Testament: Was ist “vorhandenes Bargeld”

In Testamenten findet sich immer wieder die Formulierung, dass ein Erbe das “vorhandene Bargeld” erhalten soll. Was genau von diesem Begriff erfasst ist, entscheid das Landgericht München wie folgt (LG München, Beschl. v. 5. 4.2022 – 33 U 1473/21: Auslegung des Begriffs „vorhandenes Bargeld“ in einem privatschriftlichen Testament - ZErB 2022, 356).

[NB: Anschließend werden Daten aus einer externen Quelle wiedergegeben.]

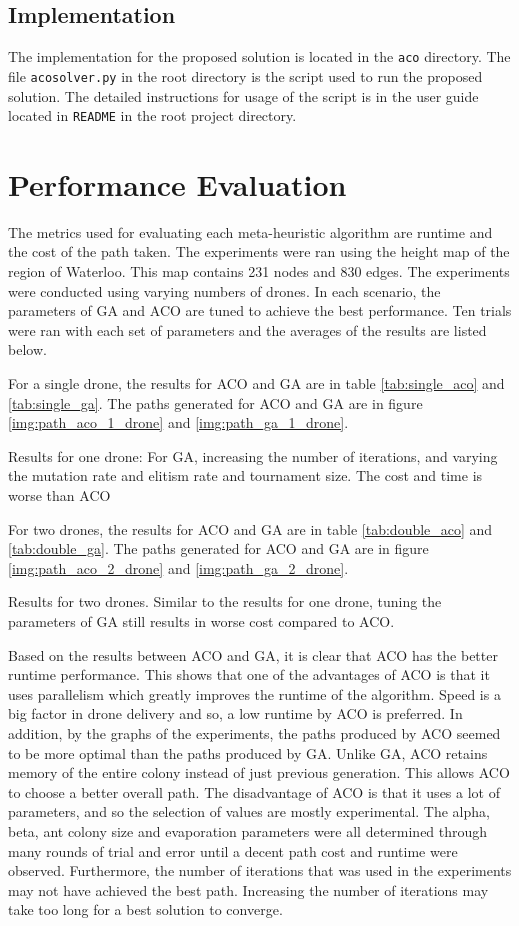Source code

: \documentclass[conference]{IEEEtran}
\begin{document}
\subsection{Implementation}
The implementation for the proposed solution is located in the \verb|aco| directory. The file \verb|acosolver.py| in the root directory is the script used to run the proposed solution. The detailed instructions for usage of the script is in the user guide located in \verb|README| in the root project directory. 

\section{Performance Evaluation}
The metrics used for evaluating each meta-heuristic algorithm are runtime and the cost of the path taken. The experiments were ran using the height map of the region of Waterloo. This map contains 231 nodes and 830 edges. The experiments were conducted using varying numbers of drones. In each scenario, the parameters of GA and ACO are tuned to achieve the best performance. Ten trials were ran with each set of parameters and the averages of the results are listed below.

For a single drone, the results for ACO and GA are in table \ref{tab:single_aco} and \ref{tab:single_ga}. The paths generated for ACO and GA are in figure \ref{img:path_aco_1_drone} and \ref{img:path_ga_1_drone}.

Results for one drone: For GA, increasing the number of iterations, and varying the mutation rate and elitism rate and tournament size. The cost and time is worse than ACO

For two drones, the results for ACO and GA are in table \ref{tab:double_aco} and \ref{tab:double_ga}. The paths generated for ACO and GA are in figure \ref{img:path_aco_2_drone} and \ref{img:path_ga_2_drone}.

Results for two drones. Similar to the results for one drone, tuning the parameters of GA still results in worse cost compared to ACO. 

Based on the results between ACO and GA, it is clear that ACO has the better runtime performance. This shows that one of the advantages of ACO is that it uses parallelism which greatly improves the runtime of the algorithm. Speed is a big factor in drone delivery and so, a low runtime by ACO is preferred. In addition, by the graphs of the experiments, the paths produced by ACO seemed to be more optimal than the paths produced by GA. Unlike GA, ACO retains memory of the entire colony instead of just previous generation. This allows ACO to choose a better overall path. The disadvantage of ACO is that it uses a lot of parameters, and so the selection of values are mostly experimental. The alpha, beta, ant colony size and evaporation parameters were all determined through many rounds of trial and error until a decent path cost and runtime were observed. Furthermore, the number of iterations that was used in the experiments may not have achieved the best path. Increasing the number of iterations may take too long for a best solution to converge.
\end{document}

1. Wendet ein Erblasser im Wege des Vermächtnisses mehreren Vermächtnisnehmern das bei seinem Tode „vorhandene Bargeld“ zu, ist eine Auslegung, wonach dieses Bargeld auch „leicht verfügbare Bankguthaben“ erfasst, möglich, aber nicht zwingend.

2. Es gibt keine Regel, nach der unter dem Begriff „Bargeld“ zwangsläufig auch das auf Bankkonten liegende Geld umfasst wird. Das auf Bankkonten liegende Geld ist ersichtlich „unbar“.

Dem Beschluss des Oberlandesgerichts lag der folgende Sachverhalt zugrunde:

A und B haben die Erblasserin aufgrund Testaments vom 24.3.2015 gemeinschaftlich beerbt. In diesem Testament ordnete die Erblasserin zugunsten des C folgendes Vermächtnis an: „Mein vorhandenes Bargeld soll C erhalten.“ C ist der Auffassung, dass unter dem von der Erblasserin verwendeten Begriff „Bargeld“ habe diese ihr gesamtes Geldvermögen verstanden, insbesondere auch private Bankkonten, Scheine und Münzen und auch das Buchgeld, nicht jedoch nur das im Zeitpunkt ihres Ablebens vorhandene physische Bargeld (Scheine und Münzen).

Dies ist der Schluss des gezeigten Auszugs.